Christian McCabe, executive director of the Northwest Pulp & Paper Association, said the petition wasn’t inspired by monetary concerns. Because the technology doesn’t exist to test for the levels of PCBs the EPA is requiring, no one is sure how much it would cost to comply, he said.
“It’s not about money, it’s whether we can spend money and meet the standard,” McCabe said.
The Northwest Pulp & Paper Association represents 10 pulp and paper mills in the region, including the Inland Empire Paper Co. That firm is a subsidiary of the Cowles Co., which also publishes The Spokesman-Review.
McCabe said the EPA has acknowledged receipt of the petition, but his group is unsure of its status in Washington, D.C. Meanwhile, the Department of Ecology is hoping to begin the permitting process under the new federal standard as early as the beginning of next year, said Brook Beeler, an ecology spokeswoman, in an email.
“Our next step is to further evaluate the potential options available and how they may apply. We expect to share a permitting strategy with all the interests in early 2018,” Beeler wrote.
The EPA field office in Seattle issued a statement in response to questions for this story, saying the agency was committed to working with state officials and the city to come up with a river cleanup plan.
Condon told the council this week the city needed to act quickly in deciding whether to pursue the variance because it could affect Spokane’s construction budget, which is scheduled for approval by the end of next month.

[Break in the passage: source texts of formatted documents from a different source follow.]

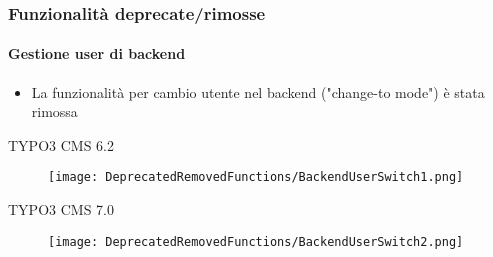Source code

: 
\begin{frame}[fragile]
	\frametitle{Funzionalità deprecate/rimosse}
	\framesubtitle{Gestione user di backend}

	\begin{itemize}
		\item La funzionalità per cambio utente nel backend ("change-to mode") è stata rimossa
	\end{itemize}

	\smaller\tabto{1cm}\begingroup\color{typo3red}TYPO3 CMS 6.2\endgroup\normalsize
	\begin{figure}\vspace{-0.4cm}
		\texttt{[image: DeprecatedRemovedFunctions/BackendUserSwitch1.png]}
	\end{figure}

	\smaller\tabto{1cm}\begingroup\color{typo3red}TYPO3 CMS 7.0\endgroup\normalsize
	\begin{figure}\vspace{-0.4cm}
		\texttt{[image: DeprecatedRemovedFunctions/BackendUserSwitch2.png]}
	\end{figure}

\end{frame}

Meeting the new EPA standard, versus seeking a variance closer to the PCB limit set by the state, could add significantly to the price tag of public works projects aimed at further reducing contamination, including potentially increasing the utility rates that the city just approved for three years at an annual growth rate of 2.9 percent, the mayor said.
But City Council President Ben Stuckart, who said he was surprised to learn the city was investigating a variance, said city lawmakers should be involved in the discussions moving forward and dismissed the notion that the budget needed to be revised before investigating other methods of complying with the new EPA rules. There’s no pending court order, he said, and the city needs to see what the potential costs are before amending the spending plan.
“We have plenty of time, and we’re not in some sort of rush,” Stuckart said.